Data records:
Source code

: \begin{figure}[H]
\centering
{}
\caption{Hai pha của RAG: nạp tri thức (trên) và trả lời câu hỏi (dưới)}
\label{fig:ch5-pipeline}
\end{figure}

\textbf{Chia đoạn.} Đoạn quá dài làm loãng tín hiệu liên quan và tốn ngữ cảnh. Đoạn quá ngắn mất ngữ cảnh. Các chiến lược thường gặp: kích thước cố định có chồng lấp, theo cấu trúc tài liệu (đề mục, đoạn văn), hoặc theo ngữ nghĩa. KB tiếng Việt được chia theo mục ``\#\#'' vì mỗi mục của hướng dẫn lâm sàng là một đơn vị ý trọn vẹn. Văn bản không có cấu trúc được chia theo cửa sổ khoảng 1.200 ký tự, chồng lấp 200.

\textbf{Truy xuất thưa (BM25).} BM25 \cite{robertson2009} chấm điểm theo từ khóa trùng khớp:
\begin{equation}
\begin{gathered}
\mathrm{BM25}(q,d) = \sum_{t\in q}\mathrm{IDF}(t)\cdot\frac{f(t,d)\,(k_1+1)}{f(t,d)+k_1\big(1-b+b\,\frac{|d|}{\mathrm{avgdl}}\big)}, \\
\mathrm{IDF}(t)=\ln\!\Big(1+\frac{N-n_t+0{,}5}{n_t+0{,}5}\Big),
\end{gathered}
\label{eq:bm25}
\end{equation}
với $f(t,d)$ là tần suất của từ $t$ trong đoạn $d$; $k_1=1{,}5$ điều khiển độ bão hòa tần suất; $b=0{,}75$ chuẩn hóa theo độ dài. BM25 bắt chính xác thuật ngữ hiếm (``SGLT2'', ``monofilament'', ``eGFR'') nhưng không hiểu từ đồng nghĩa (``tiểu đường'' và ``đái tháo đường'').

...

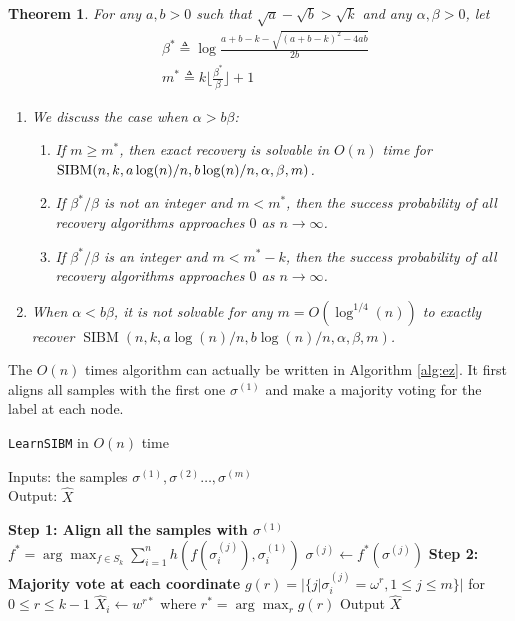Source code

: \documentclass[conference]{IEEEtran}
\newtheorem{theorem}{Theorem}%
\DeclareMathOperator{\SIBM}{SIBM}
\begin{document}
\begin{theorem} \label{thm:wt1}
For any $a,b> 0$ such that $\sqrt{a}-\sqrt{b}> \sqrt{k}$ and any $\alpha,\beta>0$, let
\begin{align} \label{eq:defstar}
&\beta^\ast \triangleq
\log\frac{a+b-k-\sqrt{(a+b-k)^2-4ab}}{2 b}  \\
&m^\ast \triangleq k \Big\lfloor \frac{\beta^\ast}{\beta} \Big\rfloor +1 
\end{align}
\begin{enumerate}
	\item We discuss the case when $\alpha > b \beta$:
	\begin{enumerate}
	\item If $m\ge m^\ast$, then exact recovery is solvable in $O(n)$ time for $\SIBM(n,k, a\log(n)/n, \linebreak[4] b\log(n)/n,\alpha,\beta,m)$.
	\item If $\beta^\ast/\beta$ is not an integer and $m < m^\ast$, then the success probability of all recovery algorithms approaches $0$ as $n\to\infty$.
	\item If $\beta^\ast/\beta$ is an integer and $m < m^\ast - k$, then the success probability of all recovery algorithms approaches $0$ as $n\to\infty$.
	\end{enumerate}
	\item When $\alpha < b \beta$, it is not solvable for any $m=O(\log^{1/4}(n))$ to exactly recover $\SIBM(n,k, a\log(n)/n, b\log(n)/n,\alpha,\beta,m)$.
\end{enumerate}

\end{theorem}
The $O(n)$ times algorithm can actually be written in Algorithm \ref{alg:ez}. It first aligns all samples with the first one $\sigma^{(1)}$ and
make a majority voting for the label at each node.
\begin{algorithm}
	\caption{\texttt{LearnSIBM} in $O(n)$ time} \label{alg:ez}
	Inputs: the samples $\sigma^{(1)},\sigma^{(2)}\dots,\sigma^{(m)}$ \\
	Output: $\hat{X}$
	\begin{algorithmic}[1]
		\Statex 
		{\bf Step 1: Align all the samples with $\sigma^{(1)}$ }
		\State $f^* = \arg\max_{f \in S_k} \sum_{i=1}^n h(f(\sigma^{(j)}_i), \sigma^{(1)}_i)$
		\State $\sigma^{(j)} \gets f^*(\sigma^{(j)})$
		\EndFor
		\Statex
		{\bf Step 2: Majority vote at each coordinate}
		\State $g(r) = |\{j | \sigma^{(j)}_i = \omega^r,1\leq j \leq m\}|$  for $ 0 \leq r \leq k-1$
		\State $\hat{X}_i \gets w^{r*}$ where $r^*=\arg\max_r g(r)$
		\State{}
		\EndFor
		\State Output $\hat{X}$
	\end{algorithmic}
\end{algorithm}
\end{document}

==

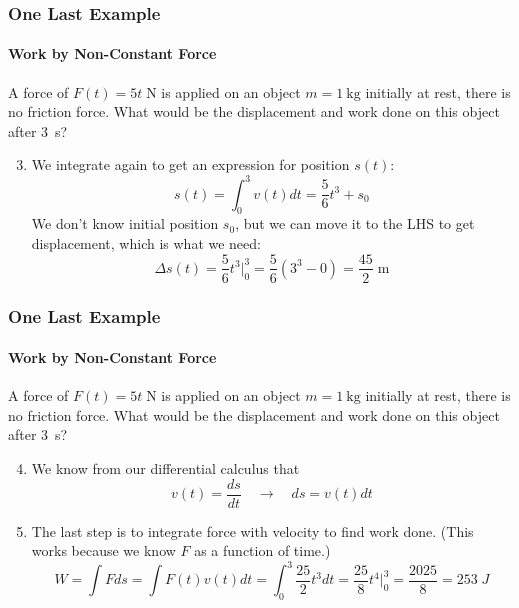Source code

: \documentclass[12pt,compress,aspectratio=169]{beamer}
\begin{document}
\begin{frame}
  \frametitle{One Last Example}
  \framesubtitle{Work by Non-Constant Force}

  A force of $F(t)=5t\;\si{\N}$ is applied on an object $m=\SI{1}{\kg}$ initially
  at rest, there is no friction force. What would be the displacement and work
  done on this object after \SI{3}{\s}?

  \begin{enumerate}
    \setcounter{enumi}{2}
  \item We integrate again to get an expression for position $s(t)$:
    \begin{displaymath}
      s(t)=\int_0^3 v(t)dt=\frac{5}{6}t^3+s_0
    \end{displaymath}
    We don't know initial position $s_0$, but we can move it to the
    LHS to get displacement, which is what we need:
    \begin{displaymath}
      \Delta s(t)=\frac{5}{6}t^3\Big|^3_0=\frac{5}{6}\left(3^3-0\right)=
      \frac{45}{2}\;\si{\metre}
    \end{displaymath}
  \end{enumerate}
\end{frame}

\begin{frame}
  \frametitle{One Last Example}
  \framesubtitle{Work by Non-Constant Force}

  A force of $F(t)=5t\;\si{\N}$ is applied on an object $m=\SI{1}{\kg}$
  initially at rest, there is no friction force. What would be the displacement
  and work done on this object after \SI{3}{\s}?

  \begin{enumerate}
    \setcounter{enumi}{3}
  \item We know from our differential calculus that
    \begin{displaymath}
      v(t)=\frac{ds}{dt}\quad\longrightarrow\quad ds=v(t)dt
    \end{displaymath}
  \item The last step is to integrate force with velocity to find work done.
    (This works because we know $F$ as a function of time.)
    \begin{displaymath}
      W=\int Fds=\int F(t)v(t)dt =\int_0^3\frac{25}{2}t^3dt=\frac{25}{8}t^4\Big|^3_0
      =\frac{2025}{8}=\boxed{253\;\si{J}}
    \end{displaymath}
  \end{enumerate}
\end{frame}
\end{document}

- **The task**:
Out of the data above, return each line where the word "rest" can be found.

- **Exercise solution**:
  at rest, there is no friction force. What would be the displacement and work
  initially at rest, there is no friction force. What would be the displacement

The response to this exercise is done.